Plant-based frozen desserts* are booming in popularity as health-conscious consumers embrace new ice cream alternatives. Here we look at four current trends and what they mean for producers.
*Frozen dessert is a term for all kinds of desserts that are meant to be eaten in a frozen condition. They include ice creams, sherbets, sorbets, frozen yoghurts and non-dairy frozen desserts. Dairy ice cream is made with legally defined amounts of milk fat and non-fat milk solids that vary between countries according to national regulations. This must be checked in each case by the food producer. For the purposes of this page, references to plant-based ice cream could be read as synonymous with plant-based frozen dessert.
Estimates vary on exactly how fast the global market for plant-based frozen dessert is growing. But one thing’s for sure, the market is booming and it’s here to stay.
International studies* project consumption growth of between 34 percent and 50 percent between 2020 and 2027, equal to a future world market value of around EUR 665 million.
And the market is truly global. The quest for alternatives to dairy ice cream unites consumers from North America to Europe, and from Asia to Oceania.
Alongside this regional diversity is the eclectic nature of the products and their ingredients. Vegan-style frozen dessert can be made from a very wide variety of natural sources. The most popular base materials are drinks derived from soy, coconut, cashew and rice. But new sources are constantly gaining traction. Oat, almond, pea and avocado are up-and-coming. Entering the radar are varieties originating from the likes of banana, potato, chia and chickpea.
* Data Bridge Market Research, “Global Vegan Ice-Cream Market – Industry Trends and Forecast to 2027”; Allied Market Research, “Vegan Ice Cream Market by Source, Flavour, Sales Type and Distribution Channel: Global Opportunity Analysis and Industry Forecast, 2020–2027”
Multiple factors are spurring consumer interest in plant-based frozen dessert. One is growing interest in vegan and vegetarian diets. Another is a growing awareness of climate change and an increasingly mainstream desire to embrace the virtues of plant-based options. For others it offers a way to scale back intake of animal protein.
The proportion of consumers adopting vegan diets remains niche. But vegetarian and flexitarian habits are increasingly popular as people seek out new options alongside conventional dairy-based products. Flexitarians follow a plant-based diet most of the time but still consume meat or fish on a limited basis, making them a prime demographic for non-dairy frozen desserts.
Some consumers will go further by seeking “clean label” products and committing to local and organic ingredient sourcing, local production and eco-friendly packaging. Brands that have a commitment to these and other areas of sustainability have an opportunity to cater to this growing market by offering plant-based alternatives.
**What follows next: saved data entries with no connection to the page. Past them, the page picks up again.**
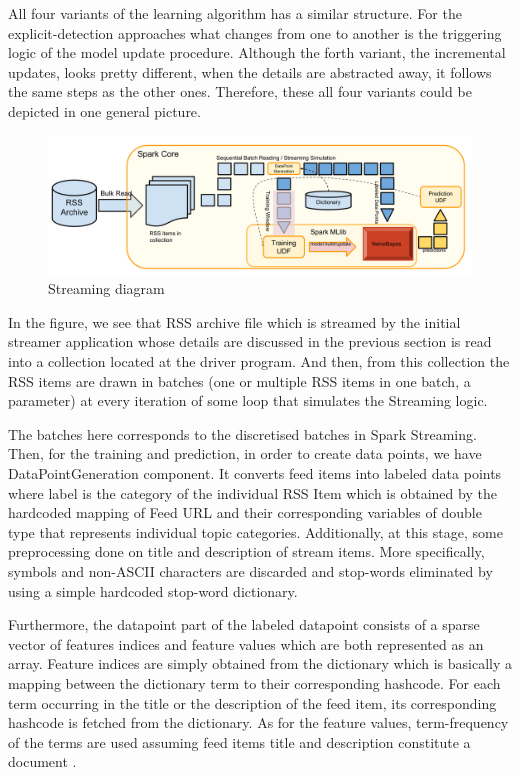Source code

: \documentclass{article} %
\begin{document}
All four variants of the learning algorithm has a similar structure. For the explicit-detection approaches what changes from one to another is the triggering logic of the model update procedure. Although the forth variant, the incremental updates, looks pretty different, when the details are abstracted away, it follows the same steps as the other ones. Therefore, these all four variants could be depicted in one general picture.
\begin{figure}[htbp]
  \centering
  \includegraphics[scale=0.24]{./figures/streaming_diagram.png}
  \caption{Streaming diagram}
\end{figure}

In the figure, we see that RSS archive file which is streamed by the initial streamer application whose details are discussed in the previous section is read into a collection located at the driver program. And then, from this collection the RSS items are drawn in batches (one or multiple RSS items in one batch, a parameter) at every iteration of some loop that simulates the Streaming logic.

The batches here corresponds to the discretised batches in Spark Streaming. Then, for the training and prediction, in order to create data points, we have DataPointGeneration component. It converts feed items into labeled data points where label is the category of the individual RSS Item which is obtained by the hardcoded mapping of Feed URL and their corresponding variables of double type that represents individual topic categories. Additionally, at this stage, some preprocessing done on title and description of stream items. More specifically, symbols and non-ASCII characters are discarded and stop-words eliminated by using a simple hardcoded stop-word dictionary.  

Furthermore, the datapoint part of the labeled datapoint consists of a sparse vector of features indices and feature values which are both represented as an array. Feature indices are simply obtained from the dictionary which is basically a mapping between the dictionary term to their corresponding hashcode. For each term occurring in the title or the description of the feed item, its corresponding hashcode is fetched from the dictionary. As for the feature values, term-frequency of the terms are used assuming feed items title and description constitute a document . 
\end{document}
If sustainability consciousness is on the march, so is health awareness.
An estimated 15 percent of consumers globally are concerned about lactose intolerance.** The growing population of lactose-intolerant people is a primary driver for plant-based frozen dessert, especially in Asia where reduced lactose tolerance is prevalent.***
The protein contained in plant-based frozen dessert can also bolster its nutritional appeal, albeit one offering a welcome dose of sweetness. Recipes fortified, say, with vitamins and minerals can further increase their attractiveness to consumers.
Then there’s the innovation and ingenuity of producers in adding exotic flavours, fun ingredients and exciting blends to their plant-based frozen dessert portfolios.
All this opens the way for producers to hit the ultimate consumer sweet spot: combining a healthier option with an indulgent one too.
** Canadean's global consumer survey, 2014; https://www.barry-callebaut.com/en/manufacturers/trends-insights/consumers-appeal-to-vegan-and-dairy-free-products
Adventurous consumers love exploring new ingredients or different formats. For plant-based frozen dessert manufacturers, this creates a world of possibilities.
Brands can capitalise on the inherent flavours of their base ingredients – such as almond, rice or cashew – to raise consumers' flavour expectations. And they can also use additional flavouring ingredients to create unique flavour profiles to pique buyer interest.
Pea protein, oats and coconut ingredients are all gaining ground in plant-based product launches. The first plant-based frozen dessert made with avocado has been launched.
Consumers are eager to experiment with new flavours, together with striking colours that are social media friendly. The first churro-flavoured variety has appeared in the US – and new quirky flavours are certain to follow suit.
The message: difference delights the consumer. Fulfilling that desire is an odds-on way to success in plant-based frozen dessert.